North Korea has a history of detaining Americans and using them as bargaining chips against the United States.
From journalists to missionaries, most Americans detained by the North have been released after high-profile interventions.
President Donald Trump tweeted Wednesday to "stay tuned" for news on the three Americans detained in North Korea, raising hopes for their release before a summit between Trump and North Korean leader Kim Jong Un in the coming weeks.
It is unclear how the three detainees will be released this time, but here are some past examples:
Former US president Bill Clinton made a trip to Pyongyang in 2009 to secure the release of journalists Laura Ling and Euna Lee, who were sentenced to 12 years' hard labour for illegally crossing the border.

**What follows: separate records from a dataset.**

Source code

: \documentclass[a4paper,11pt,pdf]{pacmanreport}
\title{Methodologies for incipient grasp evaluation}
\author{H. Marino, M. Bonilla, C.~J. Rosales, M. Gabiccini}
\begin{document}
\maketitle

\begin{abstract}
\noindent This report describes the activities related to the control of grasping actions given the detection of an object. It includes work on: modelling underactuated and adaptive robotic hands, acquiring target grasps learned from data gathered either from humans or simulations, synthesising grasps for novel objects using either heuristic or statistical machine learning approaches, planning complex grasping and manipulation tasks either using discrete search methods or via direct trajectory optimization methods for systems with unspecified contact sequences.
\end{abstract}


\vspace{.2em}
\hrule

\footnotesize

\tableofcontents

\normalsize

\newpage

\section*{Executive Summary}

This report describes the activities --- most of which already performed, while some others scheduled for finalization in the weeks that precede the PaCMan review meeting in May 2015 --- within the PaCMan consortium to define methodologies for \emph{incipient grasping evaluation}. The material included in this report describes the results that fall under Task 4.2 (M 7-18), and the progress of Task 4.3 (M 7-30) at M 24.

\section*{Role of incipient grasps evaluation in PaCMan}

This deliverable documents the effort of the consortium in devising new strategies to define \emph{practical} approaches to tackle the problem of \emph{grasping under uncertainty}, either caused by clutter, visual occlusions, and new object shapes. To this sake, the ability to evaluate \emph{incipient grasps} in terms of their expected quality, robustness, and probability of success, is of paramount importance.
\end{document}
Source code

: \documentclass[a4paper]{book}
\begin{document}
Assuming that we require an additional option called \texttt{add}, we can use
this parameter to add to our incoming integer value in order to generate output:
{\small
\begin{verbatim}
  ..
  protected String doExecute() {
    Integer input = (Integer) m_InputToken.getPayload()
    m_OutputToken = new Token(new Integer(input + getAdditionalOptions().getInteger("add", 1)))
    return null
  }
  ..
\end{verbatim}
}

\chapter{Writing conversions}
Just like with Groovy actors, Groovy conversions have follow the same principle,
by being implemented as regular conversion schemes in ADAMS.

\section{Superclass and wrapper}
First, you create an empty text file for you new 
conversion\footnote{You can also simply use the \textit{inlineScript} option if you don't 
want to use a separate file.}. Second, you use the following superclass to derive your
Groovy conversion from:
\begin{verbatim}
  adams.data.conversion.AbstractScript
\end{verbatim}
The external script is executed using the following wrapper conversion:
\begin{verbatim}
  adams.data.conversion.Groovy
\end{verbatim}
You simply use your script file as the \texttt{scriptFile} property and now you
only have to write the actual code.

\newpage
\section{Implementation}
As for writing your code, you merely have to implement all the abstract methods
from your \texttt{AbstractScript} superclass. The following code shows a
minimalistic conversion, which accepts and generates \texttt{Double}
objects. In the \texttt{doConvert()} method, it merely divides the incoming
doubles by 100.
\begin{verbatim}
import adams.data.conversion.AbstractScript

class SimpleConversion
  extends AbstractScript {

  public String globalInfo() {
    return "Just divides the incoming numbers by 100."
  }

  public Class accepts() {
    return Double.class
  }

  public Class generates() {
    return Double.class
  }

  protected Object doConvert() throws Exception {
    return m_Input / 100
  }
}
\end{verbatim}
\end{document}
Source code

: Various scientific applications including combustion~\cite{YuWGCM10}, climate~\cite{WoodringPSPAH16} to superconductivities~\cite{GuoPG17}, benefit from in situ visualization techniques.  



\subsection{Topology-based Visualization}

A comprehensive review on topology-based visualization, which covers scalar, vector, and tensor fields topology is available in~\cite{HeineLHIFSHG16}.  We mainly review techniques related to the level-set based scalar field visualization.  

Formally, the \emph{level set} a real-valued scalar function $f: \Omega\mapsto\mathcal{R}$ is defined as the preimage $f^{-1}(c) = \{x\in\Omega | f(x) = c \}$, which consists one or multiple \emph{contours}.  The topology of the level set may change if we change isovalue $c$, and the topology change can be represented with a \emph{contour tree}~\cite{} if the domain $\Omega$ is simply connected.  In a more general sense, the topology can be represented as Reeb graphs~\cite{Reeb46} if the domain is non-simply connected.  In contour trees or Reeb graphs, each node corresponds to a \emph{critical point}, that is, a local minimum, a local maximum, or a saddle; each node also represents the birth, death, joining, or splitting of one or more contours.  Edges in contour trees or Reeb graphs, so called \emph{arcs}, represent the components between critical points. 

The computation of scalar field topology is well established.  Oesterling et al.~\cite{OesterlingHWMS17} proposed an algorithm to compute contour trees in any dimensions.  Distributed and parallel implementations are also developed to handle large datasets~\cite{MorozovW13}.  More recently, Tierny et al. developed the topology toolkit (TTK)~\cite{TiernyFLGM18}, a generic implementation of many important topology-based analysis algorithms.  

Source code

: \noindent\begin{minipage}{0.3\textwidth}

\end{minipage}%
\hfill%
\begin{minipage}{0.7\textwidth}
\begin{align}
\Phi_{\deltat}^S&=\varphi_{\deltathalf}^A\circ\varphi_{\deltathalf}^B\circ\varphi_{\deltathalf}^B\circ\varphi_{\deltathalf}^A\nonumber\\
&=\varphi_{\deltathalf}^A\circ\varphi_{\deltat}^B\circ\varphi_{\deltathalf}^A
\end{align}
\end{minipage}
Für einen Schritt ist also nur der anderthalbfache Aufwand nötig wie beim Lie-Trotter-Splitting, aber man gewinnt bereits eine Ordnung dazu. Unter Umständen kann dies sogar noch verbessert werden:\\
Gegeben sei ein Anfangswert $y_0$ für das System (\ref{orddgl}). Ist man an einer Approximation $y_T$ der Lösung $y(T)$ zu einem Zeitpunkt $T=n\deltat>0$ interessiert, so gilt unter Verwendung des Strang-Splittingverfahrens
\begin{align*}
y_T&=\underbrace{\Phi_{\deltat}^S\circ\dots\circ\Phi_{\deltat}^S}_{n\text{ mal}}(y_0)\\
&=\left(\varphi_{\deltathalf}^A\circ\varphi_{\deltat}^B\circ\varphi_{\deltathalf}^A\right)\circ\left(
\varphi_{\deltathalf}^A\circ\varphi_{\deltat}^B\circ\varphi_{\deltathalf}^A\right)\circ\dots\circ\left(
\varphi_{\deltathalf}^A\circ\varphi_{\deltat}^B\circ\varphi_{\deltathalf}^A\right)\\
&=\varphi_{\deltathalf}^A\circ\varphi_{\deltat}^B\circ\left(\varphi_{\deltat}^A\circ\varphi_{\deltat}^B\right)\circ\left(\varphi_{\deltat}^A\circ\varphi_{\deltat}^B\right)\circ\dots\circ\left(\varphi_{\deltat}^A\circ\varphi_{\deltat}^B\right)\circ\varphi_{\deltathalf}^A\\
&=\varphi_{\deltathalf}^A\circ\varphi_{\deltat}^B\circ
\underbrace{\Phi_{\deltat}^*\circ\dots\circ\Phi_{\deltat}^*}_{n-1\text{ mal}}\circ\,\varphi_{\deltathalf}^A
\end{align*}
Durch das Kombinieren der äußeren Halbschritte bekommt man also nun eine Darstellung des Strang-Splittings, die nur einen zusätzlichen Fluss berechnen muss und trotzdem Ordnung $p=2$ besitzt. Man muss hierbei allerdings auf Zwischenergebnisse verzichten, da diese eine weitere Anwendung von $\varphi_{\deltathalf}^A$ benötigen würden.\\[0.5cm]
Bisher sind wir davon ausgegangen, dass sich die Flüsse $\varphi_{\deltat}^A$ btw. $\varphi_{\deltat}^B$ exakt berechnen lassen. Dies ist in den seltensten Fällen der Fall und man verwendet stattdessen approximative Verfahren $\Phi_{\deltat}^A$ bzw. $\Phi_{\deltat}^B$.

And in 2010, Jimmy Carter personally obtained the release of Aijalon Mahli Gomes, who had been handed eight years' hard labour for illegal entry.
Clinton met with then-leader Kim Jong Il, while Carter also held talks with top officials -- and in both cases Pyongyang came away with major propaganda opportunities but little to show for the process in diplomatic terms.
The North's official KCNA news agency reported that Clinton had an "exhaustive conversation" over dinner with Kim and passed on a verbal message from then-president Barack Obama.
US officials said Clinton -- who travelled in an unmarked jet -- went to North Korea as a private citizen with the authority to negotiate only for the release of the Americans.
US citizens Kenneth Bae and Matthew Miller were released after a secret mission to North Korea by James Clapper, then the Director of National Intelligence.
Clapper spent less than a day in Pyongyang, conducting talks with senior officials, but did not meet Kim Jong Un before flying out with the two freed men.
Clapper told CBS that he carried a short letter from Obama identifying him as the presidential envoy but made it clear that his mission was recovering the two US citizens.
He noted that the North Koreans were disappointed that he did not come bearing a "breakthrough" from the US government, but did not detail what offers the hosts were hoping for.
In 1996, US Congressman Bill Richardson brought home American Evan Hunziker, who had swum naked and drunk across the Yalu River from China to North Korea, where he was arrested and charged with spying.
Richardson went to North Korea as a private citizen, but was accompanied by US officials.
The North Koreans initially demanded $100,000 for Hunziker's illegal entry into the country but later agreed to free him after his $5,000 hotel bill was paid.
Less than a month after his return, however, Hunziker committed suicide.
The release of American student Otto Warmbier last year was secured after Joseph Yun, the State Department's then-special representative for North Korea policy, made a secret trip to Pyongyang.
It came after a flurry of covert diplomatic contacts between Washington and Pyongyang amid an escalating war of words between North Korean leader Kim Jong Un and President Donald Trump.
But after nearly 18 months in captivity, the 22-year-old arrived home in a state of coma and died a week later.
US officials were infuriated by Warmbier's death and Trump has accused North Korea of brutally abusing the American student.
Rather than providing a diplomatic opening, Warmbier's release prompted Washington to issue a travel ban to the isolated country and put Pyongyang back on its list of state sponsors of terrorism.